Figura chave para a transição democrática do país, o ex-chefe de Estado passou a ser questionado pelo governo e parte da classe política espanhola, enquanto aguarda a decisão dos promotores da Suprema Corte sobre se há ou não motivos para instaurar inquéritos criminais contra ele por crimes que teriam sido cometidos após entregar o trono ao filho Felipe VI.

"SERVIÇO LEAL À ESPANHA".

Desde a abdicação, o rei emérito, de 82 anos, desempenhou um papel de liderança em eventos oficiais que levaram a sua decisão de terminar o trabalho institucional em junho do ano passado com uma carta enviada a Felipe VI.

"Chegou o momento de virar uma nova página de minha vida e completar minha aposentadoria da vida pública", disse então o agora rei emérito.

Ele amadureceu a decisão desde que completou 80 anos e após a homenagem que lhe foi prestada no Congresso por ocasião do 40º aniversário da Constituição de 1978. Este foi o último grande ato do qual Juan Carlos participou. Ele também aconteceu um ano depois do mal estar por não ter sido convidado para a comemoração dos 40 anos das primeiras eleições democráticas na Espanha após a ditadura franquista.

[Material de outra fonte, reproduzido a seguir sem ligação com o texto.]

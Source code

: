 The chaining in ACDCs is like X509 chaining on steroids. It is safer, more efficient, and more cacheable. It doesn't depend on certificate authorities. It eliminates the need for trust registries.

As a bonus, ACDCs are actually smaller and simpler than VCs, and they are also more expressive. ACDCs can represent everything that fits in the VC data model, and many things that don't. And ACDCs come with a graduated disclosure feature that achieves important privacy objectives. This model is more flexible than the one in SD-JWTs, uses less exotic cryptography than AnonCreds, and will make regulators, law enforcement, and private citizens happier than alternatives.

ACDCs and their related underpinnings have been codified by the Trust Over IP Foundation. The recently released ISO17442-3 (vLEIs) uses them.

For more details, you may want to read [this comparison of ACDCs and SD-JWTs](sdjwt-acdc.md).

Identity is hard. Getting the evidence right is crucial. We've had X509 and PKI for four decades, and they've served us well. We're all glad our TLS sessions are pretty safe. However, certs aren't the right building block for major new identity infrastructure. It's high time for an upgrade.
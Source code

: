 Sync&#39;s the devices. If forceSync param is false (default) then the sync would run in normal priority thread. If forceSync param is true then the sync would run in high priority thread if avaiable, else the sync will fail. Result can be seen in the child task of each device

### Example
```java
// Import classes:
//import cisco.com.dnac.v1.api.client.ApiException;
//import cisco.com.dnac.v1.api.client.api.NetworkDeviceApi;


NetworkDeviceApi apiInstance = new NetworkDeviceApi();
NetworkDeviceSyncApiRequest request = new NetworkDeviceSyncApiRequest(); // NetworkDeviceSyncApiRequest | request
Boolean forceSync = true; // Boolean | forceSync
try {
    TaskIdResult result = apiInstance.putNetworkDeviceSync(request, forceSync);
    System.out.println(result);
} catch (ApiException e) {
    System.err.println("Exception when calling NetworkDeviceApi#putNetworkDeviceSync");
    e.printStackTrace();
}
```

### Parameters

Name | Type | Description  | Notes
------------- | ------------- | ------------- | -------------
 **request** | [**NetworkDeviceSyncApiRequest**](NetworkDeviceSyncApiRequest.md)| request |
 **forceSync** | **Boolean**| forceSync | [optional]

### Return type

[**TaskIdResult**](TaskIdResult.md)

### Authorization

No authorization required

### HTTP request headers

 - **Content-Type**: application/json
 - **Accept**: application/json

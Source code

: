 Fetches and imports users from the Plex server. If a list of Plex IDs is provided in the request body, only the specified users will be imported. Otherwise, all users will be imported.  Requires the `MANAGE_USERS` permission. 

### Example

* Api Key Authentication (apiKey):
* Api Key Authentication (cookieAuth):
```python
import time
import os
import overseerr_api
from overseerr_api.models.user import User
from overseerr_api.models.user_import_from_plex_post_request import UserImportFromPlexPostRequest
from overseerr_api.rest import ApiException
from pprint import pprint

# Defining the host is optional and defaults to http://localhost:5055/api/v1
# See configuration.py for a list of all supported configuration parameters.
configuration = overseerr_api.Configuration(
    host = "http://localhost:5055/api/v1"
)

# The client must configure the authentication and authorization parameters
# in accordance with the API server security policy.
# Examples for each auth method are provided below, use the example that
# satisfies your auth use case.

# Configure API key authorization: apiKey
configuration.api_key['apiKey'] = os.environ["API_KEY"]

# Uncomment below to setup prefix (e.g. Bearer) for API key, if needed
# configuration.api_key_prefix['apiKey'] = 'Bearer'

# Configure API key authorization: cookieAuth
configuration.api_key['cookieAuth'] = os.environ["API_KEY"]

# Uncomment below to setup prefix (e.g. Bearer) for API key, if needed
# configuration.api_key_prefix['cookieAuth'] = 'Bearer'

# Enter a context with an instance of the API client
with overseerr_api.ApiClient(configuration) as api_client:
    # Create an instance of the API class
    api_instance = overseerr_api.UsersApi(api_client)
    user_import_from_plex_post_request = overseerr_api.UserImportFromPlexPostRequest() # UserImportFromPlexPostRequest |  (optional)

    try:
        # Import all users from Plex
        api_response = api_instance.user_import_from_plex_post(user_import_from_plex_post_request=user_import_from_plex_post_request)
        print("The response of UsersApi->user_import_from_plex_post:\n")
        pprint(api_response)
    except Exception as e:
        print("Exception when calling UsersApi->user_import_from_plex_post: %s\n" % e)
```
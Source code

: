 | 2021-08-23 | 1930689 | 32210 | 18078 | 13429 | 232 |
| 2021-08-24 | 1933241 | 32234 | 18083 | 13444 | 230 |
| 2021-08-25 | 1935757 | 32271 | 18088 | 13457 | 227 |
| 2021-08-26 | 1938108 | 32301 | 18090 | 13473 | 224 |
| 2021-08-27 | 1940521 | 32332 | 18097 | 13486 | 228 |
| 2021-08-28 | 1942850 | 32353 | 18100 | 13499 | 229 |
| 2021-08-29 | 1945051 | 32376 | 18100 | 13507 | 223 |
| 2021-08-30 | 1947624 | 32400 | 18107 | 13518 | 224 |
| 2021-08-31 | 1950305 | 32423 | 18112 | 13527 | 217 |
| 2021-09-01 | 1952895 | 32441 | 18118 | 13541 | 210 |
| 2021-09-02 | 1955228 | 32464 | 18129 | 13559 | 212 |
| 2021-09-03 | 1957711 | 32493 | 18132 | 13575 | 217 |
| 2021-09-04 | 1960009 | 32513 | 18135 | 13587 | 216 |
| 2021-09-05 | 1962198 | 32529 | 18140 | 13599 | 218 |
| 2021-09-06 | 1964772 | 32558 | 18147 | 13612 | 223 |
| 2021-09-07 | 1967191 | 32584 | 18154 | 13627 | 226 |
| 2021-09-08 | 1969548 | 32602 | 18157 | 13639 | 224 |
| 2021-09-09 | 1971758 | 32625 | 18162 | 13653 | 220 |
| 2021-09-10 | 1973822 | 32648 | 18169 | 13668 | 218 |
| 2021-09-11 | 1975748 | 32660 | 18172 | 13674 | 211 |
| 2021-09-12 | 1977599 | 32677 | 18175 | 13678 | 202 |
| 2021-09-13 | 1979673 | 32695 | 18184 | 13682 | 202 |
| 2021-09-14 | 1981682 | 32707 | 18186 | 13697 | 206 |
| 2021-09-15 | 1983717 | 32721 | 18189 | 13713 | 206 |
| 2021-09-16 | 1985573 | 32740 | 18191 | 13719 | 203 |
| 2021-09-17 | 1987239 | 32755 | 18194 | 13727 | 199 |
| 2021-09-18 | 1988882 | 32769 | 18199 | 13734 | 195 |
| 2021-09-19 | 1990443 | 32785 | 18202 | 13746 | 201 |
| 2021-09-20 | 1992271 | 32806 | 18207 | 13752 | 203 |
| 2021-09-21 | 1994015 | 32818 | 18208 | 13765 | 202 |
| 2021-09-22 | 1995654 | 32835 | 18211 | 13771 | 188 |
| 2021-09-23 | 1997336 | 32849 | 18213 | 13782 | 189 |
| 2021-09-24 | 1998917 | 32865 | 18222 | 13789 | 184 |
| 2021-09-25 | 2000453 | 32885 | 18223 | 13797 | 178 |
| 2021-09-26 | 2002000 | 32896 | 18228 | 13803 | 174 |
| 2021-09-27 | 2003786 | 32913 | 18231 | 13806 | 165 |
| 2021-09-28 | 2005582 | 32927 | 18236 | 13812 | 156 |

"Uma democracia que meu pai promoveu de forma tão decisiva e determinante", elogiou Felipe VI em 2018 diante de um Congresso que, em sua maioria, aplaudiu prolongadamente Juan Carlos I.

Meses antes, quando o monarca emérito completou 80 anos, Felipe VI também lhe agradeceu por "tantos anos de serviço leal à Espanha".

SUSPEITAS DE NEGÓCIOS ESCUSOS.

Em meio a esses acontecimentos, começaram a surgir suspeitas de negócios escusos envolvendo Juan Carlos quando foi divulgada a gravação de uma conversa em que a empresária alemã Corinna Larsen, apontada por alguns veículos de imprensa como amante do rei emérito, atribuía a ele a verdadeira titularidade de contas em bancos na Suíça e o acusava de usá-la como testa de ferro.

Esse e outros escândalos levaram Felipe VI a se distanciar do pai, abrindo mão de sua herança e retirando dele a remuneração paga pelo Estado espanhol em março, mas o mantendo como membro da família real com o status de rei.

Um ano e dois meses depois, a distância aumentou com a decisão do rei emérito de deixar a Espanha, "guiado pela convicção de prestar o melhor serviço ao povo espanhol, às suas instituições" e ao próprio filho.

O distanciamento de seu filho também se refletiu em suas aparições conjuntas, que se limitaram a algumas reuniões familiares, a última delas no funeral de sua irmã mais velha, Pilar de Bourbon, em janeiro deste ano.

Desde a abdicação, Juan Carlos tem estado mais concentrado em sua vida privada do que em sua vida pública, refugiando-se principalmente em seus amigos e em hobbies como gastronomia, touradas e, especialmente, iatismo.

Em várias ocasiões, ele assistiu a partidas de futebol nos estádios do Real Madrid e do Atlético de Madrid, e de tênis, torcendo pelo amigo Rafa Nadal.

Juan Carlos também mostrou interesse pela Fórmula 1, embora, quando foi ao Grande Prêmio de Abu Dhabi de 2018, tenha gerado controvérsia seu cumprimento ao príncipe herdeiro da Arábia Saudita, Mohamed bin Salman, na época envolvido em acusações pelo assassinato do jornalista Jamal Khashoggi na Turquia.

Com a mobilidade física cada vez mais prejudicada, o ex-chefe de Estado voltou a ser hospitalizado em agosto de 2019 para ser submetido a uma delicada operação cardíaca que foi bem sucedida. Ele foi visto pela última vez publicamente em 16 de junho, quando foi a uma clínica de Madri para um check-up.